Although the awareness of the strategic importance of data exists, with a special focus on its quality, most organizations are still struggling to enable their data capabilities, risking poor strategic decision making and misallocation of critical resources.

I came across an article today (https://sdtimes.com/data/report-75-of-developers-say-theyre-responsible-for-data-quality/) with the suggestive title “Report: 75% of developers say they’re responsible for data quality”.

This brings up that the lack of a structured approach to data quality is eating away on every organization’s financial performance, impairing the decision processes, preventing additional gains in markets that are increasingly competitive and complex.

Not mentioning the direct impacts of poor data quality in the business processes, that I’ve already highlighted in previous occasions, this suggests that every organization has valuable resources redirecting their time and skills to get data into minimal quality levels for their specific needs, often unaligned with the global business and data strategy.

If 75% of developers feel in some way responsible for the quality of the data they need, this means that a percentage of their time is diverted from the tasks they are hired to do and should be focusing on.

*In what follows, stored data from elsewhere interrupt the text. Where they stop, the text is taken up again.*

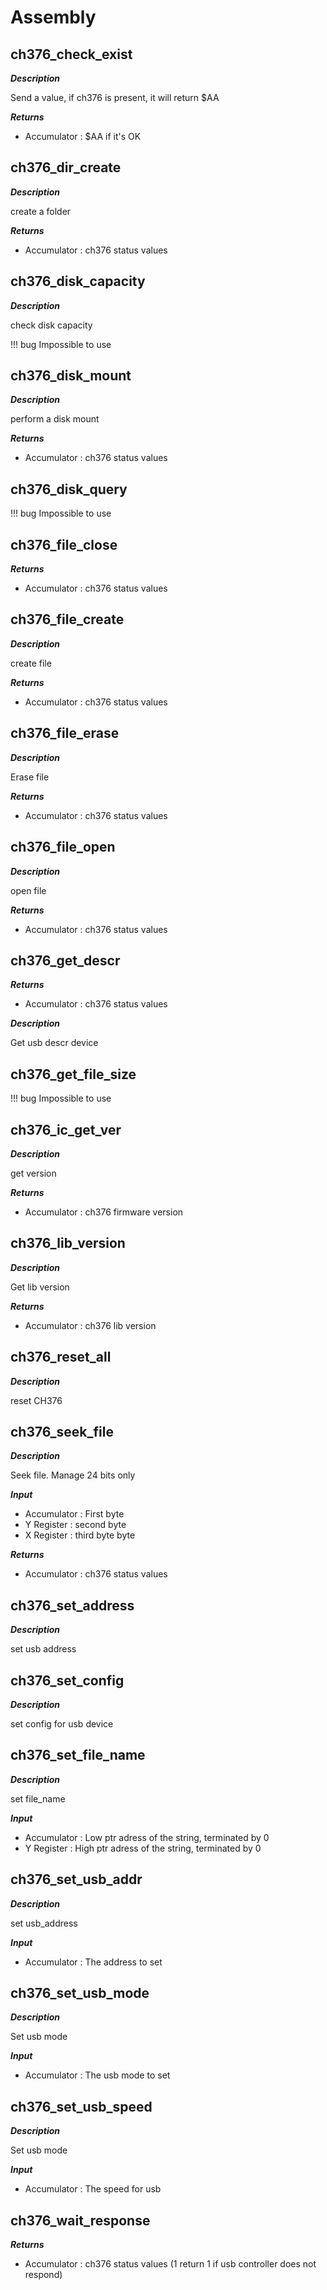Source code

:# Assembly

## ch376_check_exist

***Description***

Send a value, if ch376 is present, it will return $AA


***Returns***

* Accumulator : $AA if it's OK



## ch376_dir_create

***Description***

create a folder


***Returns***

* Accumulator : ch376 status values



## ch376_disk_capacity

***Description***

check disk capacity

!!! bug Impossible to use


## ch376_disk_mount

***Description***

perform a disk mount


***Returns***

* Accumulator : ch376 status values



## ch376_disk_query

!!! bug Impossible to use


## ch376_file_close


***Returns***

* Accumulator : ch376 status values



## ch376_file_create

***Description***

create file


***Returns***

* Accumulator : ch376 status values



## ch376_file_erase

***Description***

Erase file


***Returns***

* Accumulator : ch376 status values



## ch376_file_open

***Description***

open file


***Returns***

* Accumulator : ch376 status values



## ch376_get_descr


***Returns***

* Accumulator : ch376 status values

***Description***

Get usb descr device



## ch376_get_file_size

!!! bug Impossible to use


## ch376_ic_get_ver

***Description***

get version


***Returns***

* Accumulator : ch376 firmware version



## ch376_lib_version

***Description***

Get lib version


***Returns***

* Accumulator : ch376 lib version



## ch376_reset_all

***Description***

reset CH376



## ch376_seek_file

***Description***

Seek file. Manage 24 bits only

***Input***

* Accumulator : First byte
* Y Register : second byte
* X Register : third byte byte

***Returns***

* Accumulator : ch376 status values



## ch376_set_address

***Description***

set usb address



## ch376_set_config

***Description***

set config for usb device



## ch376_set_file_name

***Description***

set file_name

***Input***

* Accumulator : Low ptr adress of the string, terminated by 0
* Y Register : High ptr adress of the string, terminated by 0


## ch376_set_usb_addr

***Description***

set usb_address

***Input***

* Accumulator : The address to set


## ch376_set_usb_mode

***Description***

Set usb mode

***Input***

* Accumulator : The usb mode to set


## ch376_set_usb_speed

***Description***

Set usb mode

***Input***

* Accumulator : The speed for usb


## ch376_wait_response


***Returns***

* Accumulator : ch376 status values (1 return 1 if usb controller does not respond)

It’s not unlikely that the remaining 25% of developers, although not feeling directly responsible for data quality, are also spending some of their handling data quality issues.

Let me complement this reasoning with an additional couple of examples.

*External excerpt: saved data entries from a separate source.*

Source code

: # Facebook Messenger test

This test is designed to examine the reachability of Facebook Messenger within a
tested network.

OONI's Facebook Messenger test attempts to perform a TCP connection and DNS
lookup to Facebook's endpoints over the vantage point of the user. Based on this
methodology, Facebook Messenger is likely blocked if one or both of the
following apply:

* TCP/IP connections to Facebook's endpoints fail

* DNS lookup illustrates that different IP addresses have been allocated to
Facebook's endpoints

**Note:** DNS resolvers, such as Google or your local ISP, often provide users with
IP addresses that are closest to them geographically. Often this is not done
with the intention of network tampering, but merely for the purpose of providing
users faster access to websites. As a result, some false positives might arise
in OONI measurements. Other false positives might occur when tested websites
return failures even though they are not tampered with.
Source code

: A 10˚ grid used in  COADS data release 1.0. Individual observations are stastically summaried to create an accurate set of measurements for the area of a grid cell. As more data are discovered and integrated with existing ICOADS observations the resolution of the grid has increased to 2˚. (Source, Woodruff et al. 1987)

It is common the hear that 80% of a data scientist time is spent on cleansing and classifying data, even being accepted as part of the job, and this simply means that they are using their specific and valuable skills and creating value from them just 20% of the time.

Something that is also common is that some critical reports within organizations are built on “excel chains”, where different people give their inputs to assure the quality of the results, again, a considerable percentage of, sometimes highly skilled resources, is being diverted in to reviewing and fixing data.

Laptop data quality

This can be called laptop data quality.

Where a responsibility of the organisation, the quality of its data, its informally delegated to some people that, according to their specific needs and context, autonomously, and relying on their individual judgment develop a version of quality data.

Back to the Excel

Although some of the impacts are easier to quantify than others, there’s one at least that can be directly imputed to this approach:

How many hours are being spent across the organization in ad-hoc tasks related with data quality, and what is the cost of those hours?

What is the effective cost, or value not being generated, due to the hours that are diverted to these tasks?

Answering these questions will allow to understand what percentage of this value would be needed to setup a structured approach for this situation.